About 100 students, SA members and leaders, and officials met in Funger Hall to share anecdotes of anti-Semitism they have experienced and to discuss what actions students and administrators should take in the aftermath of the incident. Students called on officials to share more information about the disciplinary actions that are being taken against the individuals involved in the incident.
Max Webb, the president of GW for Israel, called on the community to create “meaningful” and “systemic” change to combat anti-Semitism on campus in the aftermath of the video.
“For many students on this campus who have any connection to Israel, the comments made in that Snapchat video struck a different chord, a fear that we live with every day,” he said.

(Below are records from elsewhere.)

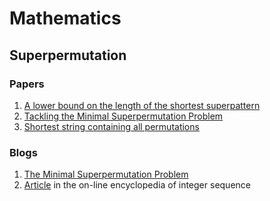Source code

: # Mathematics

## Superpermutation
### Papers
1. [A lower bound on the length of the shortest superpattern](https://github.com/vvchernov/math_info/blob/main/papers/lower_bound_of_superpattern.pdf)
2. [Tackling the Minimal Superpermutation Problem](https://github.com/vvchernov/math_info/blob/main/papers/minimal_superpermutation.pdf)
3. [Shortest string containing all permutations](https://github.com/vvchernov/math_info/blob/main/papers/shortest_string.pdf)

### Blogs
1. [The Minimal Superpermutation Problem](https://njohnston.ca/2013/04/the-minimal-superpermutation-problem/#:~:text=for%20all%20n%3F-,Minimal%20Length,each%20of%20the%20remaining%20n!)
2. [Article](https://oeis.org/A180632) in the on-line encyclopedia of integer sequence
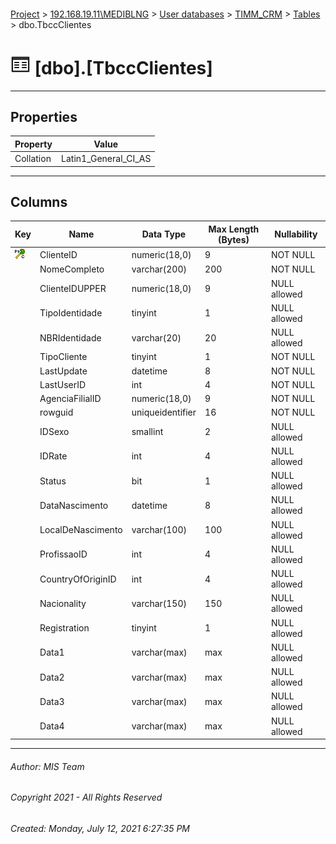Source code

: #### 

[Project](../../../../index.md) > [192.168.19.11\\MEDIBLNG](../../../index.md) > [User databases](../../index.md) > [TIMM_CRM](../index.md) > [Tables](Tables.md) > dbo.TbccClientes

# ![Tables](../../../../Images/Table32.png) [dbo].[TbccClientes]

---

## <a name="#properties"></a>Properties

| Property | Value |
|---|---|
| Collation | Latin1_General_CI_AS |


---

## <a name="#columns"></a>Columns

| Key | Name | Data Type | Max Length (Bytes) | Nullability |
|---|---|---|---|---|
| [![Cluster Primary Key PK_TbccClientes: ClienteID](../../../../Images/pkcluster.png)](#indexes) | ClienteID | numeric(18,0) | 9 | NOT NULL |
|  | NomeCompleto | varchar(200) | 200 | NOT NULL |
|  | ClienteIDUPPER | numeric(18,0) | 9 | NULL allowed |
|  | TipoIdentidade | tinyint | 1 | NULL allowed |
|  | NBRIdentidade | varchar(20) | 20 | NULL allowed |
|  | TipoCliente | tinyint | 1 | NOT NULL |
|  | LastUpdate | datetime | 8 | NOT NULL |
|  | LastUserID | int | 4 | NOT NULL |
|  | AgenciaFilialID | numeric(18,0) | 9 | NOT NULL |
|  | rowguid | uniqueidentifier | 16 | NOT NULL |
|  | IDSexo | smallint | 2 | NULL allowed |
|  | IDRate | int | 4 | NULL allowed |
|  | Status | bit | 1 | NULL allowed |
|  | DataNascimento | datetime | 8 | NULL allowed |
|  | LocalDeNascimento | varchar(100) | 100 | NULL allowed |
|  | ProfissaoID | int | 4 | NULL allowed |
|  | CountryOfOriginID | int | 4 | NULL allowed |
|  | Nacionality | varchar(150) | 150 | NULL allowed |
|  | Registration | tinyint | 1 | NULL allowed |
|  | Data1 | varchar(max) | max | NULL allowed |
|  | Data2 | varchar(max) | max | NULL allowed |
|  | Data3 | varchar(max) | max | NULL allowed |
|  | Data4 | varchar(max) | max | NULL allowed |


---

###### Author:  MIS Team

###### Copyright 2021 - All Rights Reserved

###### Created: Monday, July 12, 2021 6:27:35 PM

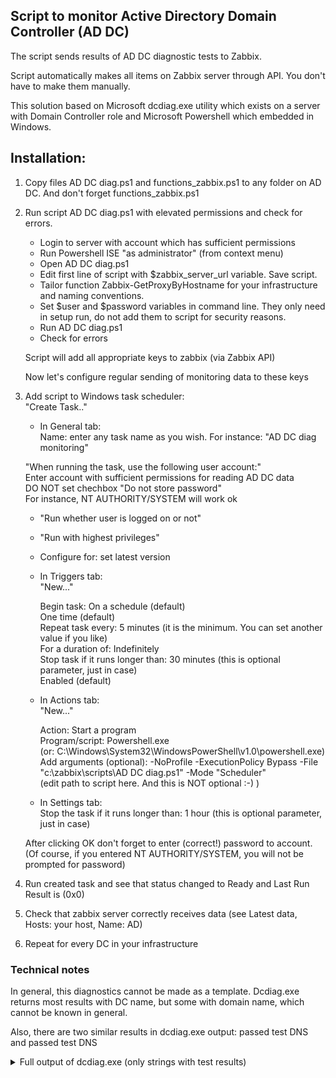 ## Script to monitor Active Directory Domain Controller (AD DC)

The script sends results of AD DC diagnostic tests to Zabbix.

Script automatically makes all items on Zabbix server through API. You don't have to make them manually.

This solution based on Microsoft dcdiag.exe utility which exists on a server with Domain Controller role and Microsoft Powershell which embedded in Windows.


## Installation:

1. Copy files AD DC diag.ps1 and functions_zabbix.ps1 to any folder on AD DC. And don't forget functions_zabbix.ps1

2. Run script AD DC diag.ps1 with elevated permissions and check for errors.<br>
    - Login to server with account which has sufficient permissions
    - Run Powershell ISE "as administrator" (from context menu)
    - Open AD DC diag.ps1
    - Edit first line of script with $zabbix_server_url variable. Save script.
    - Tailor function Zabbix-GetProxyByHostname for your infrastructure and naming conventions.
    - Set $user and $password variables in command line. They only need in setup run, do not add them to script for security reasons. 
    - Run AD DC diag.ps1
    - Check for errors

    Script will add all appropriate keys to zabbix (via Zabbix API)
    
    Now let's configure regular sending of monitoring data to these keys

3. Add script to Windows task scheduler:<br>
    "Create Task.."

    - In General tab:<br>
	Name: enter any task name as you wish. For instance: "AD DC diag monitoring"

	"When running the task, use the following user account:"<br>
	Enter account with sufficient permissions for reading AD DC data<br>
	DO NOT set chechbox "Do not store password"<br>
	For instance, NT AUTHORITY/SYSTEM will work ok
	
	- "Run whether user is logged on or not"

	- "Run with highest privileges"

	- Configure for: set latest version


    - In Triggers tab:<br>
        "New..."
	
        Begin task: On a schedule (default)<br>
        One time (default)<br>
        Repeat task every: 5 minutes (it is the minimum. You can set another value if you like)<br>
        For a duration of: Indefinitely<br>
        Stop task if it runs longer than: 30 minutes (this is optional parameter, just in case)<br>
        Enabled (default)

    - In Actions tab:<br>
        "New..."

        Action: Start a program<br>
        Program/script: Powershell.exe<br>
        (or: C:\Windows\System32\WindowsPowerShell\v1.0\powershell.exe)<br>
        Add arguments (optional): -NoProfile -ExecutionPolicy Bypass -File "c:\zabbix\scripts\AD DC diag.ps1" -Mode "Scheduler"<br>
        (edit path to script here. And this is NOT optional :-) )<br>

    - In Settings tab:<br>
	Stop the task if it runs longer than: 1 hour (this is optional parameter, just in case)

    After clicking OK don't forget to enter (correct!) password to account. (Of course, if you entered NT AUTHORITY/SYSTEM, you will not be prompted for password)

4. Run created task and see that status changed to Ready and Last Run Result is (0x0)

5. Check that zabbix server correctly receives data (see Latest data, Hosts: your host, Name: AD)

6. Repeat for every DC in your infrastructure

### Technical notes

In general, this diagnostics cannot be made as a template. Dcdiag.exe returns most results with DC name, but some with domain name, which cannot be known in general.

Also, there are two similar results in dcdiag.exe output:
<DC> passed test DNS
and
<DOMAIN> passed test DNS

<details>
    <summary>
        Full output of dcdiag.exe (only strings with test results)
    </summary>
         <pre>	
         ......................... &ltDC> passed test Connectivity
         ......................... &ltDC> passed test Advertising
         ......................... &ltDC> passed test CheckSecurityError
         ......................... &ltDC> passed test CutoffServers
         ......................... &ltDC> passed test FrsEvent
         ......................... &ltDC> passed test DFSREvent
         ......................... &ltDC> passed test SysVolCheck
         ......................... &ltDC> passed test FrsSysVol
         ......................... &ltDC> passed test KccEvent
         ......................... &ltDC> passed test KnowsOfRoleHolders
         ......................... &ltDC> passed test MachineAccount
         ......................... &ltDC> passed test NCSecDesc
         ......................... &ltDC> passed test NetLogons
         ......................... &ltDC> passed test ObjectsReplicated
         ......................... &ltDC> passed test Replications
         ......................... &ltDC> passed test RidManager
         ......................... &ltDC> passed test Services
         ......................... &ltDC> passed test SystemLog
         ......................... &ltDC> passed test Topology
         ......................... &ltDC> passed test VerifyReferences
         ......................... &ltDC> passed test VerifyReplicas
         ......................... &ltDC> passed test DNS
         ......................... ForestDnsZones passed test CheckSDRefDom
         ......................... DomainDnsZones passed test CheckSDRefDom
         ......................... Schema passed test CheckSDRefDom
         ......................... Schema passed test CrossRefValidation
         ......................... Configuration passed test CheckSDRefDom
         ......................... Configuration passed test CrossRefValidation
         ......................... &ltDOMAIN> passed test CheckSDRefDom
         ......................... &ltDOMAIN> passed test CrossRefValidation
         ......................... &ltDOMAIN> passed test DNS
         ......................... &ltDOMAIN> passed test LocatorCheck
         ......................... &ltDOMAIN> passed test FsmoCheck
         ......................... &ltDOMAIN> passed test Intersite
	 </pre>
</details>


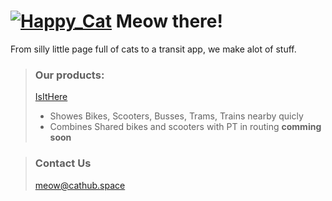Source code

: # [![Happy_Cat](https://emoji.gg/assets/emoji/5402-happy-cat.gif)](https://emoji.gg/emoji/5402-happy-cat) Meow there!

From silly little page full of cats to a transit app, we make alot of stuff.

> ### **Our products**:
> [IsItHere](https://isithere.sk)
> - Showes Bikes, Scooters, Busses, Trams, Trains nearby quicly
> - Combines Shared bikes and scooters with PT in routing **comming soon**

> ### Contact Us
> [meow@cathub.space](mailto:meow@cathub.space)
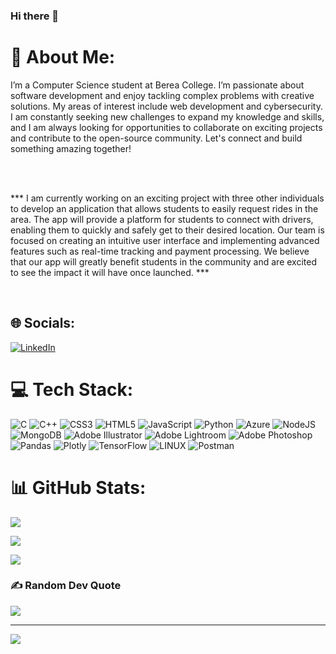 ### Hi there 👋

<!--
**timalsinab/timalsinab** is a ✨ _special_ ✨ repository because its `README.md` (this file) appears on your GitHub profile.

Here are some ideas to get you started:

- 🔭 I’m currently working on ...
- 🌱 I’m currently learning ...
- 👯 I’m looking to collaborate on ...
- 🤔 I’m looking for help with ...
- 💬 Ask me about ...
- 📫 How to reach me: ...
- 😄 Pronouns: ...
- ⚡ Fun fact: ...
-->

# 💫 About Me:

 

I’m a Computer Science student at Berea College. I’m passionate about software development and enjoy tackling complex problems with creative solutions. My areas of interest include web development and cybersecurity. I am constantly seeking new challenges to expand my knowledge and skills, and I am always looking for opportunities to collaborate on exciting projects and contribute to the open-source community. Let's connect and build something amazing together!

<br>

<br>

 

*** I am currently working on an exciting project with three other individuals to develop an application that allows students to easily request rides in the area. The app will provide a platform for students to connect with drivers, enabling them to quickly and safely get to their desired location. Our team is focused on creating an intuitive user interface and implementing advanced features such as real-time tracking and payment processing. We believe that our app will greatly benefit students in the community and are excited to see the impact it will have once launched. ***

 

<br>

 

 

## 🌐 Socials:

[![LinkedIn](https://img.shields.io/badge/LinkedIn-%230077B5.svg?logo=linkedin&logoColor=white)](https://linkedin.com/in/https://www.linkedin.com/in/ramazanima/)

 

# 💻 Tech Stack:

![C](https://img.shields.io/badge/c-%2300599C.svg?style=for-the-badge&logo=c&logoColor=white) ![C++](https://img.shields.io/badge/c++-%2300599C.svg?style=for-the-badge&logo=c%2B%2B&logoColor=white) ![CSS3](https://img.shields.io/badge/css3-%231572B6.svg?style=for-the-badge&logo=css3&logoColor=white) ![HTML5](https://img.shields.io/badge/html5-%23E34F26.svg?style=for-the-badge&logo=html5&logoColor=white) ![JavaScript](https://img.shields.io/badge/javascript-%23323330.svg?style=for-the-badge&logo=javascript&logoColor=%23F7DF1E) ![Python](https://img.shields.io/badge/python-3670A0?style=for-the-badge&logo=python&logoColor=ffdd54) ![Azure](https://img.shields.io/badge/azure-%230072C6.svg?style=for-the-badge&logo=azure-devops&logoColor=white) ![NodeJS](https://img.shields.io/badge/node.js-6DA55F?style=for-the-badge&logo=node.js&logoColor=white) ![MongoDB](https://img.shields.io/badge/MongoDB-%234ea94b.svg?style=for-the-badge&logo=mongodb&logoColor=white) ![Adobe Illustrator](https://img.shields.io/badge/adobeillustrator-%23FF9A00.svg?style=for-the-badge&logo=adobeillustrator&logoColor=white) ![Adobe Lightroom](https://img.shields.io/badge/Adobe%20Lightroom-31A8FF.svg?style=for-the-badge&logo=Adobe%20Lightroom&logoColor=white) ![Adobe Photoshop](https://img.shields.io/badge/adobephotoshop-%2331A8FF.svg?style=for-the-badge&logo=adobephotoshop&logoColor=white) ![Pandas](https://img.shields.io/badge/pandas-%23150458.svg?style=for-the-badge&logo=pandas&logoColor=white) ![Plotly](https://img.shields.io/badge/Plotly-%233F4F75.svg?style=for-the-badge&logo=plotly&logoColor=white) ![TensorFlow](https://img.shields.io/badge/TensorFlow-%23FF6F00.svg?style=for-the-badge&logo=TensorFlow&logoColor=white) ![LINUX](https://img.shields.io/badge/Linux-FCC624?style=for-the-badge&logo=linux&logoColor=black) ![Postman](https://img.shields.io/badge/Postman-FF6C37?style=for-the-badge&logo=postman&logoColor=white)

# 📊 GitHub Stats:

![](https://github-readme-stats.vercel.app/api?username=ramazanima&theme=dark&hide_border=false&include_all_commits=false&count_private=false)<br/>

![](https://github-readme-streak-stats.herokuapp.com/?user=ramazanima&theme=dark&hide_border=false)<br/>

![](https://github-readme-stats.vercel.app/api/top-langs/?username=ramazanima&theme=dark&hide_border=false&include_all_commits=false&count_private=false&layout=compact)

 

### ✍️ Random Dev Quote

![](https://quotes-github-readme.vercel.app/api?type=horizontal&theme=radical)

 

---

[![](https://visitcount.itsvg.in/api?id=ramazanima&icon=0&color=0)](https://visitcount.itsvg.in)

 

<!-- Proudly created with GPRM ( https://gprm.itsvg.in ) -->
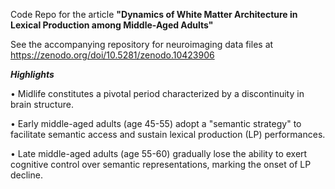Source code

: Code Repo for the article **"Dynamics of White Matter Architecture in Lexical Production among Middle-Aged Adults"**

See the accompanying repository for neuroimaging data files at https://zenodo.org/doi/10.5281/zenodo.10423906


***Highlights***

•	Midlife constitutes a pivotal period characterized by a discontinuity in brain structure.

•	Early middle-aged adults (age 45-55) adopt a "semantic strategy" to facilitate semantic access and sustain lexical production (LP) performances.

•	Late middle-aged adults (age 55-60) gradually lose the ability to exert cognitive control over semantic representations, marking the onset of LP decline. 



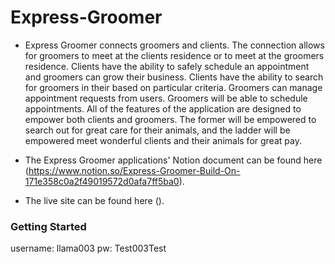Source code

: # Express-Groomer

- Express Groomer connects groomers and clients.  The connection allows for groomers to meet at the clients residence or to meet at the groomers residence.  Clients have the ability to safely schedule an appointment and groomers can grow their business. Clients have the ability to search for groomers in their based on particular criteria. Groomers can manage appointment requests from users. Groomers will be able to schedule appointments. All of the features of the application are designed to empower both clients and groomers. The former will be empowered to search out for great care for their animals, and the ladder will be empowered meet wonderful clients and their animals for great pay.

- The Express Groomer applications' Notion document can be found here (https://www.notion.so/Express-Groomer-Build-On-171e358c0a2f49019572d0afa7ff5ba0).

- The live site can be found here ().


### Getting Started
  username: llama003 
  pw: Test003Test
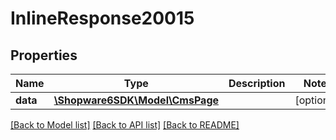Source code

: # InlineResponse20015

## Properties
Name | Type | Description | Notes
------------ | ------------- | ------------- | -------------
**data** | [**\Shopware6SDK\Model\CmsPage**](CmsPage.md) |  | [optional] 

[[Back to Model list]](../../README.md#documentation-for-models) [[Back to API list]](../../README.md#documentation-for-api-endpoints) [[Back to README]](../../README.md)

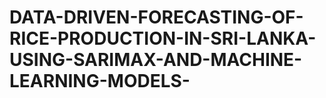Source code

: # DATA-DRIVEN-FORECASTING-OF-RICE-PRODUCTION-IN-SRI-LANKA-USING-SARIMAX-AND-MACHINE-LEARNING-MODELS-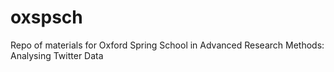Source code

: # oxspsch
Repo of  materials for Oxford Spring School in Advanced Research Methods: Analysing Twitter Data
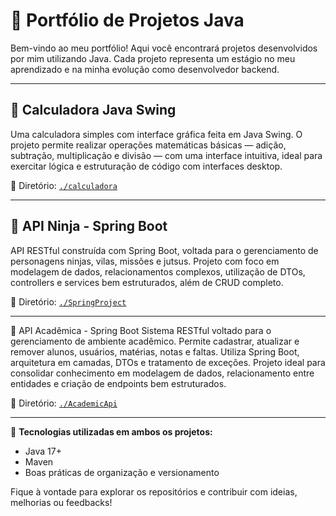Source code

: # 💼 Portfólio de Projetos Java

Bem-vindo ao meu portfólio! Aqui você encontrará projetos desenvolvidos por mim utilizando Java. Cada projeto representa um estágio no meu aprendizado e na minha evolução como desenvolvedor backend.

---

## 🧮 Calculadora Java Swing

Uma calculadora simples com interface gráfica feita em Java Swing. O projeto permite realizar operações matemáticas básicas — adição, subtração, multiplicação e divisão — com uma interface intuitiva, ideal para exercitar lógica e estruturação de código com interfaces desktop.

📁 Diretório: [`./calculadora`](./calculadora)

---

## 🥷 API Ninja - Spring Boot

API RESTful construída com Spring Boot, voltada para o gerenciamento de personagens ninjas, vilas, missões e jutsus. Projeto com foco em modelagem de dados, relacionamentos complexos, utilização de DTOs, controllers e services bem estruturados, além de CRUD completo.

📁 Diretório: [`./SpringProject`](./SpringProject)

---

🏫 API Acadêmica - Spring Boot
Sistema RESTful voltado para o gerenciamento de ambiente acadêmico. Permite cadastrar, atualizar e remover alunos, usuários, matérias, notas e faltas. Utiliza Spring Boot, arquitetura em camadas, DTOs e tratamento de exceções. Projeto ideal para consolidar conhecimento em modelagem de dados, relacionamento entre entidades e criação de endpoints bem estruturados.

📁 Diretório: [`./AcademicApi`](https://github.com/Ramon-Albini/Grupo-3)

---

🎯 **Tecnologias utilizadas em ambos os projetos:**
- Java 17+
- Maven
- Boas práticas de organização e versionamento

Fique à vontade para explorar os repositórios e contribuir com ideias, melhorias ou feedbacks!

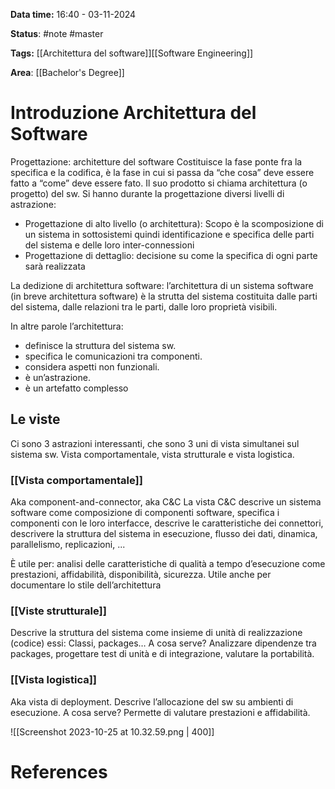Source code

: **Data time:** 16:40 - 03-11-2024

**Status**: #note #master 

**Tags:** [[Architettura del software]][[Software Engineering]]

**Area**: [[Bachelor's Degree]]
# Introduzione Architettura del Software

Progettazione: architetture del software
Costituisce la fase ponte fra la specifica e la codifica, è la fase in cui si passa da “che cosa” deve essere fatto a “come” deve essere fato. Il suo prodotto si chiama architettura (o progetto) del sw.
Si hanno durante la progettazione diversi livelli di astrazione:
- Progettazione di alto livello (o architettura): Scopo è la scomposizione di un sistema in sottosistemi quindi identificazione e specifica delle parti del sistema e delle loro inter-connessioni
- Progettazione di dettaglio: decisione su come la specifica di ogni parte sarà realizzata

La dedizione di architettura software: l’architettura di un sistema software (in breve architettura software) è la strutta del sistema costituita dalle parti del sistema, dalle relazioni tra le parti, dalle loro proprietà visibili.

In altre parole l’architettura:
- definisce la struttura del sistema sw.
- specifica le comunicazioni tra componenti.
- considera aspetti non funzionali.
- è un’astrazione.
- è un artefatto complesso

## Le viste
Ci sono 3 astrazioni interessanti, che sono 3 uni di vista simultanei sul sistema sw. Vista comportamentale, vista strutturale e vista logistica.
### [[Vista comportamentale]]
Aka component-and-connector, aka C&C La vista C&C descrive un sistema software come composizione di componenti software, specifica i componenti con le loro interfacce, descrive le caratteristiche dei connettori, descrivere la struttura del sistema in esecuzione, flusso dei dati, dinamica, parallelismo, replicazioni, ... 

È utile per:  analisi delle caratteristiche di qualità a tempo d’esecuzione come prestazioni, affidabilità, disponibilità, sicurezza. Utile anche per documentare lo stile dell’architettura
### [[Viste strutturale]]
Descrive la struttura del sistema come insieme di unità di realizzazione (codice) essi: Classi, packages… A cosa serve? Analizzare dipendenze tra packages, progettare test di unità e di integrazione, valutare la portabilità.
### [[Vista logistica]]
Aka vista di deployment. Descrive l’allocazione del sw su ambienti di esecuzione. A cosa serve? Permette di valutare prestazioni e affidabilità.

![[Screenshot 2023-10-25 at 10.32.59.png | 400]]

# References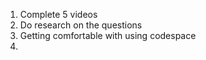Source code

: 1. Complete 5 videos
2. Do research on the questions
3. Getting comfortable with using codespace
4. 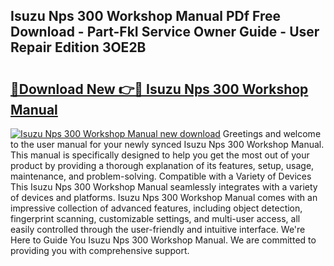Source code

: ## Isuzu Nps 300 Workshop Manual PDf Free Download - Part-FkI Service Owner Guide - User Repair Edition 3OE2B

# <h2><a href="http://bc80038.oget.top/?id=Isuzu+Nps+300+Workshop+Manual">🔗Download New 👉🔴 Isuzu Nps 300 Workshop Manual</a></h2>

[![Isuzu Nps 300 Workshop Manual new download](https://i.imgur.com/5g1atiW.png)](http://bc80038.oget.top/?id=Isuzu+Nps+300+Workshop+Manual)
Greetings and welcome to the user manual for your newly synced Isuzu Nps 300 Workshop Manual. This manual is specifically designed to help you get the most out of your product by providing a thorough explanation of its features, setup, usage, maintenance, and problem-solving. Compatible with a Variety of Devices This Isuzu Nps 300 Workshop Manual seamlessly integrates with a variety of devices and platforms. Isuzu Nps 300 Workshop Manual comes with an impressive collection of advanced features, including object detection, fingerprint scanning, customizable settings, and multi-user access, all easily controlled through the user-friendly and intuitive interface. We're Here to Guide You Isuzu Nps 300 Workshop Manual. We are committed to providing you with comprehensive support.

Webb said he and the students he represents as the group’s president don’t feel comfortable on campus, adding that anti-Semitic comments, like the ones made in the video, could lead to violence if treated as acceptable speech.
“Every act of persecution against Jewish people didn’t begin with pure violence, but rather rhetoric that was slowly accepted as normal over time,” he said.
Junior Emily Goldberg said officials have taken actions that have contributed to the problem of anti-Semitism on campus. Leaders at the Colonial Inauguration she attended before her freshman year performed a skit about a Jewish family who rejected their daughter’s partner because he wasn’t Jewish, she said.
Goldberg said her roommate later asked her if she was allowed to be friends with her roommate because she wasn’t Jewish.
“Whoever created that was from the University, already making me go to school here with a target on my back,” Goldberg said.
Sophomore Rachel Kraft said the girl in the video – whom The Hatchet is not identifying for privacy concerns – apologized for what she said in the video, adding that the two of them had a conversation about why her comments were hurtful to the Jewish community.
“I think that talking to her like a person and not yelling at her in anger really got through to her in a way that I don’t think anger could have,” she said.
Christy Anthony, the director of the Office of Student Rights and Responsibilities, fielded questions from students about how officials will decide on disciplinary action for the two individuals involved in the video.
She told forum attendees that she “cannot provide any information on individual students’ cases to anyone outside,” citing both federal law and a moral commitment to students.
“One of them is to uphold federal privacy laws and it provides really clear guidance on how we disclose and when we disclose any student’s educational record of any kind,” she said about the reasons she cannot disclose any information. “But a more significant obligation for me are the ethical obligations that have students participate.”
Hannah Thacker, The Hatchet’s contributing opinions editor, said that in spite of legal and ethical reasons for refusing to shed details on the punishment, students may view administrators’ actions as refusal to address the problem.
“While I understand that you can’t speak about specific cases, you can’t really talk about what’s going on with anything, I want you and other officials to know that it’s perceived as University silence and that silence is deafening,” she said.